Harvesting and storing data

Before delving into database persistent storage such as MongoDB, we will look at some useful file storages that are widely used: CSV (short for comma-separated values) and JSON (short for JavaScript Object Notation) file storage. The enduring popularity of these two file formats lies in a few key reasons: they are human readable, simple, relatively lightweight, and easy to use.

Persisting data in CSV

The CSV format is lightweight, human readable, and easy to use. It has delimited text columns with an inherent tabular schema.

Python offers a robust csv library that can serialize a csv file into a Python dictionary. For the purpose of our program, we have written a python class that manages to persist data in CSV format and read from a given CSV.

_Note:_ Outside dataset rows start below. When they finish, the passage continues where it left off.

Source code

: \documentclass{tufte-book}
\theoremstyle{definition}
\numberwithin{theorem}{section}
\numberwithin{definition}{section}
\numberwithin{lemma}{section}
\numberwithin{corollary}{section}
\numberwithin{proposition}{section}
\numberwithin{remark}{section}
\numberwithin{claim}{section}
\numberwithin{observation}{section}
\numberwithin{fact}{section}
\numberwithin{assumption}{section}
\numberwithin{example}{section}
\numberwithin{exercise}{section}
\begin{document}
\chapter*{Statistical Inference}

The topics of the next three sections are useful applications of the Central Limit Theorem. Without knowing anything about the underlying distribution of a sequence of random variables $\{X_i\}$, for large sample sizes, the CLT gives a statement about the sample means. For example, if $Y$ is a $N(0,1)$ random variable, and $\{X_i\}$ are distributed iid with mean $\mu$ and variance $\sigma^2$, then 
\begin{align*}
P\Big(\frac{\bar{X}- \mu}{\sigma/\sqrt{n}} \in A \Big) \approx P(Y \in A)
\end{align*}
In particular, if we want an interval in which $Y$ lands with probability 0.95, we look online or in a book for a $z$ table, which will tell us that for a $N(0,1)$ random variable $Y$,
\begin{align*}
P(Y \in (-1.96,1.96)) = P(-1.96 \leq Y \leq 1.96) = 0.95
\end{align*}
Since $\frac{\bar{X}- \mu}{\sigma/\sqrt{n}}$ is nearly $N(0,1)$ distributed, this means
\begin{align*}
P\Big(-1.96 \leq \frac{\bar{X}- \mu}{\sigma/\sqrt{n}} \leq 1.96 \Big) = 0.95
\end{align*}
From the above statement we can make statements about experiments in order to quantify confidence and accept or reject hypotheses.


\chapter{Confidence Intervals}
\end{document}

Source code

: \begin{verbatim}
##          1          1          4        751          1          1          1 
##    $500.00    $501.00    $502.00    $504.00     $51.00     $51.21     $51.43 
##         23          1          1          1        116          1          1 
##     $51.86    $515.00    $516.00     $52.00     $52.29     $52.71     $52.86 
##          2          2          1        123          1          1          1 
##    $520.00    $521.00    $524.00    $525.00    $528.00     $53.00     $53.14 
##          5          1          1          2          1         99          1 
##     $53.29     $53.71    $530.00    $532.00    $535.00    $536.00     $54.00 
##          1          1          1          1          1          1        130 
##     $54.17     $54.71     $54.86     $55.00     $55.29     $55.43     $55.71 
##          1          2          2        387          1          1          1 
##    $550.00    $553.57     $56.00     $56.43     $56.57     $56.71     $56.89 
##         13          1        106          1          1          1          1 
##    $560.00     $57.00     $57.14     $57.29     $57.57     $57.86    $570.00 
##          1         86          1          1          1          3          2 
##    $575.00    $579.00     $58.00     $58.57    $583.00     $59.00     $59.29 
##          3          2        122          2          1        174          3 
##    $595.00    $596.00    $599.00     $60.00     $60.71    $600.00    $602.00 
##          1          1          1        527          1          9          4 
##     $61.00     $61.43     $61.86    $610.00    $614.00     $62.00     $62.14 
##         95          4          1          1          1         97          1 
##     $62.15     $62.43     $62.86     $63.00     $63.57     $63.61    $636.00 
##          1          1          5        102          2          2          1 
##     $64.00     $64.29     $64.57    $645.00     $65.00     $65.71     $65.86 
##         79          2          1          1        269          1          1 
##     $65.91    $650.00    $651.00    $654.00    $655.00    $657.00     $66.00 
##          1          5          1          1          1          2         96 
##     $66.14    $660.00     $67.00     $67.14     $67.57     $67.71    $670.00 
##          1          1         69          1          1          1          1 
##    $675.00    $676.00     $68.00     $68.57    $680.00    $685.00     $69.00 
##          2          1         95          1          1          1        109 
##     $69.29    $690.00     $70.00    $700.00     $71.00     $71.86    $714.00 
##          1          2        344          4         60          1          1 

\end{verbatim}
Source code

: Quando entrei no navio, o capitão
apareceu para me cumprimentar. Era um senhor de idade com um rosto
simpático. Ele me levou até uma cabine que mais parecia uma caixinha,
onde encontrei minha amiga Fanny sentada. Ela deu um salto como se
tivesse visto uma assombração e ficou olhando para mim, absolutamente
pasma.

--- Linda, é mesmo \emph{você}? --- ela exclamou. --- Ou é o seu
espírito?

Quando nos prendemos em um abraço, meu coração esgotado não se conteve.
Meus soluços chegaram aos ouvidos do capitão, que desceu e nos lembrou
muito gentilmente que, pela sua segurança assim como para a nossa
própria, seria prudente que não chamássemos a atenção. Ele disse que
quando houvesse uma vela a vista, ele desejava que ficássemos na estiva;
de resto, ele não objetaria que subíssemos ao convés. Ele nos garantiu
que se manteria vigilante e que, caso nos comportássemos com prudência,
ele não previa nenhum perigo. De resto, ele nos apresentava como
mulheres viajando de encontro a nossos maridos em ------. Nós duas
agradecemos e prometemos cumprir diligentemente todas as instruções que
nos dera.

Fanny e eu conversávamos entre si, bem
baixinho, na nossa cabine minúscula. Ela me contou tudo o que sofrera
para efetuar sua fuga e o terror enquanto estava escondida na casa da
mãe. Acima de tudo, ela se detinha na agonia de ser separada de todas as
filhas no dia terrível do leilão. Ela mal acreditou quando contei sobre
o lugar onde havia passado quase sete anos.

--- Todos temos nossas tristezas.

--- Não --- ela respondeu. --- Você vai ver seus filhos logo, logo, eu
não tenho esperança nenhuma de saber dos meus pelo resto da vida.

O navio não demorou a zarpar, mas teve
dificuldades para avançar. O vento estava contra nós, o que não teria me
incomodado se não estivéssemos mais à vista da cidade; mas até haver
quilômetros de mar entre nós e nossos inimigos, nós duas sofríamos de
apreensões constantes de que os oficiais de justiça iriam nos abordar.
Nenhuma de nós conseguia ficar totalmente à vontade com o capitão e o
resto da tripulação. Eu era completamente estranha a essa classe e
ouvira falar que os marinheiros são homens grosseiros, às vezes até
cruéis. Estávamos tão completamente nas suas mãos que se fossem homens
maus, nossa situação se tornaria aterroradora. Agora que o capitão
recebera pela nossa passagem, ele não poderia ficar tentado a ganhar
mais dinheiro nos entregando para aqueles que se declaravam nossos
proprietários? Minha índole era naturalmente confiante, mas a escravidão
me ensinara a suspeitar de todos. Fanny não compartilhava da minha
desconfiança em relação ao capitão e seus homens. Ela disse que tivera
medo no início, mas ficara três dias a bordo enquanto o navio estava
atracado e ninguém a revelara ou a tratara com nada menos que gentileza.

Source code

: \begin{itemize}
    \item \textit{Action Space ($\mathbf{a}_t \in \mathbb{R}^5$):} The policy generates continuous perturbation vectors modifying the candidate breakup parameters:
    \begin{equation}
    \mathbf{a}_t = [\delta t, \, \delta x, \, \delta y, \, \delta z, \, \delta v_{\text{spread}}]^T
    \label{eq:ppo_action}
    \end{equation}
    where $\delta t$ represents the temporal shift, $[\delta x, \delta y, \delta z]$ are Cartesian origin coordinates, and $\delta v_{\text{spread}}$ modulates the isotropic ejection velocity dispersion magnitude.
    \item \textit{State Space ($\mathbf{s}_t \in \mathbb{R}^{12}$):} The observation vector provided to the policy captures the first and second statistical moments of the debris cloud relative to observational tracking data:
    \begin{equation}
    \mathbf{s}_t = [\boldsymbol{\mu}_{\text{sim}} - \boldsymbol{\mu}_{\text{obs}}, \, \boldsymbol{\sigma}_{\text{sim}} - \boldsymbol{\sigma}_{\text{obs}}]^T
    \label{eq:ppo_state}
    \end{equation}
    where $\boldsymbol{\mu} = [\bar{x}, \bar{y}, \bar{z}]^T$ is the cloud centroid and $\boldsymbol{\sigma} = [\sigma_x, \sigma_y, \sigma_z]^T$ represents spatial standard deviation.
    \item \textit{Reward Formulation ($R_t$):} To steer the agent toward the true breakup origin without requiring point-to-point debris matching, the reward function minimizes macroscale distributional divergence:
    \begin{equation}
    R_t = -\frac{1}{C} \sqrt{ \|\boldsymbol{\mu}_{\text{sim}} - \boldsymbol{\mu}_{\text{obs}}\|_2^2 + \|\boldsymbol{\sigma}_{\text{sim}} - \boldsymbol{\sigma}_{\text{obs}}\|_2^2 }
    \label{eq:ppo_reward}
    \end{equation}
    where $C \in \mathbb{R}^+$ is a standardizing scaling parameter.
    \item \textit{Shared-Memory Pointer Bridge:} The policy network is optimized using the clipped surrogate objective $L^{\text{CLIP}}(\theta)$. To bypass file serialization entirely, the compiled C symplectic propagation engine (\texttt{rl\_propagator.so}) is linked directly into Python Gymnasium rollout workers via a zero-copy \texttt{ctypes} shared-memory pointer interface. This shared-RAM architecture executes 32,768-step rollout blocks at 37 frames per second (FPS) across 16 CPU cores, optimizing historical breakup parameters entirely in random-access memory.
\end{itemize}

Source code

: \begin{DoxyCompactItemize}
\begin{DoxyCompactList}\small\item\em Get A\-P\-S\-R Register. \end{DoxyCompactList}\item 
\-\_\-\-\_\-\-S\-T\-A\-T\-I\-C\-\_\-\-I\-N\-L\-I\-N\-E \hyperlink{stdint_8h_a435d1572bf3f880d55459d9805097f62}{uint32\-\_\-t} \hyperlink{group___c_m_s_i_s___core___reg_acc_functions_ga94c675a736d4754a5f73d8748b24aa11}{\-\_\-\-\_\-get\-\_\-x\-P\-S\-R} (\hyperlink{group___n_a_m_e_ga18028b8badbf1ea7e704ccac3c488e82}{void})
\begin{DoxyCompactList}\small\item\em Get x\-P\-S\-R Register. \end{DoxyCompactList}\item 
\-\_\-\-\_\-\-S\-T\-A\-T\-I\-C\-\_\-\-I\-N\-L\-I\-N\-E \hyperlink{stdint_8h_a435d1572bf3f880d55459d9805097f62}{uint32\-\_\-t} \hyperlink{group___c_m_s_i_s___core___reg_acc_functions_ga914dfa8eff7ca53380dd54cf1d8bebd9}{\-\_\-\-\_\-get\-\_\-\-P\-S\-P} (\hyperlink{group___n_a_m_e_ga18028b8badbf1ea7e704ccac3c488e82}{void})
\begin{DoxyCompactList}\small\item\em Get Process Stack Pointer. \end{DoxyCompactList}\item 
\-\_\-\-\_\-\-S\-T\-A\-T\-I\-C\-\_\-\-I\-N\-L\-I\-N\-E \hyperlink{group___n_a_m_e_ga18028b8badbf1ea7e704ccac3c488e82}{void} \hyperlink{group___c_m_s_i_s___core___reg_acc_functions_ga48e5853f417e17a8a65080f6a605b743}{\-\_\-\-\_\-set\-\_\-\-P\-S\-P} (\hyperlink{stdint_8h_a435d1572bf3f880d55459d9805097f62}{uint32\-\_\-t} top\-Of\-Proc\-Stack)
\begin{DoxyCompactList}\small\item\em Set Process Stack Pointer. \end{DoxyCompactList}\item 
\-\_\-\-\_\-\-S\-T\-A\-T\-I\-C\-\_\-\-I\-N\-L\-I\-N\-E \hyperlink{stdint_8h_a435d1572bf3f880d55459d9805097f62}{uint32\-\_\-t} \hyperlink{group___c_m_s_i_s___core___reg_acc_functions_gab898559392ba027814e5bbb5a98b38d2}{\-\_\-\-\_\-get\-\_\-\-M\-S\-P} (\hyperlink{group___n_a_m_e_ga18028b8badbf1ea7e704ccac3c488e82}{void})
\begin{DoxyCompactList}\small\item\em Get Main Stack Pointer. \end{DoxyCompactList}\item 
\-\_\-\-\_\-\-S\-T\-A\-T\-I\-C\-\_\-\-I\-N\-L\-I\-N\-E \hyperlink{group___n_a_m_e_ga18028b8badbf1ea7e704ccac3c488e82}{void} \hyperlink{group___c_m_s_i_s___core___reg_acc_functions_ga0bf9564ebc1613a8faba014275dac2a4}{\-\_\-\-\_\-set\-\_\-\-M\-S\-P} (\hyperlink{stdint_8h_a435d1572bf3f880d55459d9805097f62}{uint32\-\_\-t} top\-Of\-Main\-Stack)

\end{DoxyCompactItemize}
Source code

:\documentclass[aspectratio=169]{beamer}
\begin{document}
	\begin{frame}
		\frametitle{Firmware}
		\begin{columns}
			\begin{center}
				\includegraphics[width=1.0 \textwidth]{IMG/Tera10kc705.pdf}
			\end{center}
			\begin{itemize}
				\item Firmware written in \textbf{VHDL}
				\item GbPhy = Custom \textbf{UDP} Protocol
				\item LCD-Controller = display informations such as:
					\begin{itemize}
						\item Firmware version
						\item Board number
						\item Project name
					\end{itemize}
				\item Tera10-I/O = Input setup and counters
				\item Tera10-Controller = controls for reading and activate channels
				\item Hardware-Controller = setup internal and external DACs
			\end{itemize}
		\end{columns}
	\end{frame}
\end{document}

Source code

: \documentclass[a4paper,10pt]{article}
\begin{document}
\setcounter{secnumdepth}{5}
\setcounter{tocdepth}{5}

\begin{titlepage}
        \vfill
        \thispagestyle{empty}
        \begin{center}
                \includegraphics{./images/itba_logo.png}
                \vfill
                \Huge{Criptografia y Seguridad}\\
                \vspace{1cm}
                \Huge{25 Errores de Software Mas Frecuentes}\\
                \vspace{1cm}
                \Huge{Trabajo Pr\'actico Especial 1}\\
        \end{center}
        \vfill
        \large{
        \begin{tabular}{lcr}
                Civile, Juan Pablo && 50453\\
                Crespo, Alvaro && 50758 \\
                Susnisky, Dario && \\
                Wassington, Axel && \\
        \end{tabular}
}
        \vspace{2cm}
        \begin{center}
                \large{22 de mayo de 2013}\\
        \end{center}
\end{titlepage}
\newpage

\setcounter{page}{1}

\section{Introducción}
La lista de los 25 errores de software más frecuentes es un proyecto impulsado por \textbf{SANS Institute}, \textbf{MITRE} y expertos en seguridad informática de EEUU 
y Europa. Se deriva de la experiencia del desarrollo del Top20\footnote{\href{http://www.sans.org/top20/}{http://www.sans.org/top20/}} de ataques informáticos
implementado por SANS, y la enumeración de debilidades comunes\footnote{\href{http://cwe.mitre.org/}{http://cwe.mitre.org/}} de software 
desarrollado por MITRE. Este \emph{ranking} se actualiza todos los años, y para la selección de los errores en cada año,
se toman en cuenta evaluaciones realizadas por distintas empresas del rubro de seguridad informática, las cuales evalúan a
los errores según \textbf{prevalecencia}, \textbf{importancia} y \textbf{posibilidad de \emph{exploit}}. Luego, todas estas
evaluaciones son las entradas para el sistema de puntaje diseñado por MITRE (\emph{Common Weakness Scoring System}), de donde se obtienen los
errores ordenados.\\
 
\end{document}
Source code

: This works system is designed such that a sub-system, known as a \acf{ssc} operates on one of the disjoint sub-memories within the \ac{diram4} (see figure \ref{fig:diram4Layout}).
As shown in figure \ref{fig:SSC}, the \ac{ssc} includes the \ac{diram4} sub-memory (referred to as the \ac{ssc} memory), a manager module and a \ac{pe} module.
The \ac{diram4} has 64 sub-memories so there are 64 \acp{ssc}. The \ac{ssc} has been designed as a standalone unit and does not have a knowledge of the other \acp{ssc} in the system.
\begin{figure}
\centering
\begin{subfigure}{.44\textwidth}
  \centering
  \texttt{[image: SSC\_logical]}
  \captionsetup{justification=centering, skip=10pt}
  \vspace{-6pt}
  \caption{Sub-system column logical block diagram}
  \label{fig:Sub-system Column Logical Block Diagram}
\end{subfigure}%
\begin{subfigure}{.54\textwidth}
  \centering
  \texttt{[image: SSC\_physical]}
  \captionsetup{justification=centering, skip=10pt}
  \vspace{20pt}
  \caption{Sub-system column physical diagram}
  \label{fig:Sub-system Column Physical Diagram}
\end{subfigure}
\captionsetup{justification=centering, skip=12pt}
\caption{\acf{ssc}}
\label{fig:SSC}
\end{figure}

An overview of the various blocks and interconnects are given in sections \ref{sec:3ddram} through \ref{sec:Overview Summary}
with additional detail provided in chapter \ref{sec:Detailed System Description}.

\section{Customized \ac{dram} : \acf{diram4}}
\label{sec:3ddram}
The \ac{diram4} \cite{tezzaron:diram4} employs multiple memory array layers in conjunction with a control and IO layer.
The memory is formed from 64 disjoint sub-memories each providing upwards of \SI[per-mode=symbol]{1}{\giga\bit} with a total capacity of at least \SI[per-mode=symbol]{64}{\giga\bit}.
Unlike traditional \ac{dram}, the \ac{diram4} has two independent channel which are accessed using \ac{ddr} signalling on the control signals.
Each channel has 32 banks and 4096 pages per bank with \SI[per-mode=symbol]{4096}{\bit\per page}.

Let's run through the code of the class IO_csv object. The __init__ section of the class basically instantiates the file path, the filename, and the file suffix (in this case, .csv):

class IO_csv(object):

    def __init__(self, filepath, filename, filesuffix='csv'):
        self.filepath = filepath       # /path/to/file without the /' at the end
        self.filename = filename       # FILE_NAME
        self.filesuffix = filesuffix

The save method of the class uses a Python named tuple and the header fields of the csv file in order to impart a schema while persisting the rows of the CSV. If the csv file already exists, it will be appended and not overwritten otherwise; it will be created:

    def save(self, data, NTname, fields):
        # NTname = Name of the NamedTuple
        # fields = header of CSV - list of the fields name
        NTuple = namedtuple(NTname, fields)
        
        if os.path.isfile('{0}/{1}.{2}'.format(self.filepath, self.filename, self.filesuffix)):
            # Append existing file
            with open('{0}/{1}.{2}'.format(self.filepath, self.filename, self.filesuffix), 'ab') as f:
                writer = csv.writer(f)
                # writer.writerow(fields) # fields = header of CSV
                writer.writerows([row for row in map(NTuple._make, data)])
                # list comprehension using map on the NamedTuple._make() iterable and the data file to be saved
                # Notice writer.writerows and not writer.writerow (i.e. list of multiple rows sent to csv file
        else:
            # Create new file
            with open('{0}/{1}.{2}'.format(self.filepath, self.filename, self.filesuffix), 'wb') as f:
                writer = csv.writer(f)
                writer.writerow(fields) # fields = header of CSV - list of the fields name
                writer.writerows([row for row in map(NTuple._make, data)])
                #  list comprehension using map on the NamedTuple._make() iterable and the data file to be saved
                # Notice writer.writerows and not writer.writerow (i.e. list of multiple rows sent to csv file

The load method of the class also uses a Python named tuple and the header fields of the csv file in order to retrieve the data using a consistent schema. The load method is a memory-efficient generator to avoid loading a huge file in memory: hence we use yield in place of return:

    def load(self, NTname, fields):
        # NTname = Name of the NamedTuple
        # fields = header of CSV - list of the fields name
        NTuple = namedtuple(NTname, fields)
        with open('{0}/{1}.{2}'.format(self.filepath, self.filename, self.filesuffix),'rU') as f:
            reader = csv.reader(f)
            for row in map(NTuple._make, reader):
                # Using map on the NamedTuple._make() iterable and the reader file to be loaded
                yield row 

Here's the named tuple. We are using it to parse the tweet in order to save or retrieve them to and from the csv file:

fields01 = ['id', 'created_at', 'user_id', 'user_name', 'tweet_text', 'url']
Tweet01 = namedtuple('Tweet01',fields01)

def parse_tweet(data):
    """
    Parse a ``tweet`` from the given response data.
    """
    return Tweet01(
        id=data.get('id', None),
        created_at=data.get('created_at', None),
        user_id=data.get('user_id', None),
        user_name=data.get('user_name', None),
        tweet_text=data.get('tweet_text', None),
        url=data.get('url')
    )

Persisting data in JSON

JSON is one of the most popular data formats for Internet-based applications. All the APIs we are dealing with, Twitter, GitHub, and Meetup, deliver their data in JSON format. The JSON format is relatively lightweight compared to XML and human readable, and the schema is embedded in JSON. As opposed to the CSV format, where all records follow exactly the same tabular structure, JSON records can vary in their structure. JSON is semi-structured. A JSON record can be mapped into a Python dictionary of dictionaries.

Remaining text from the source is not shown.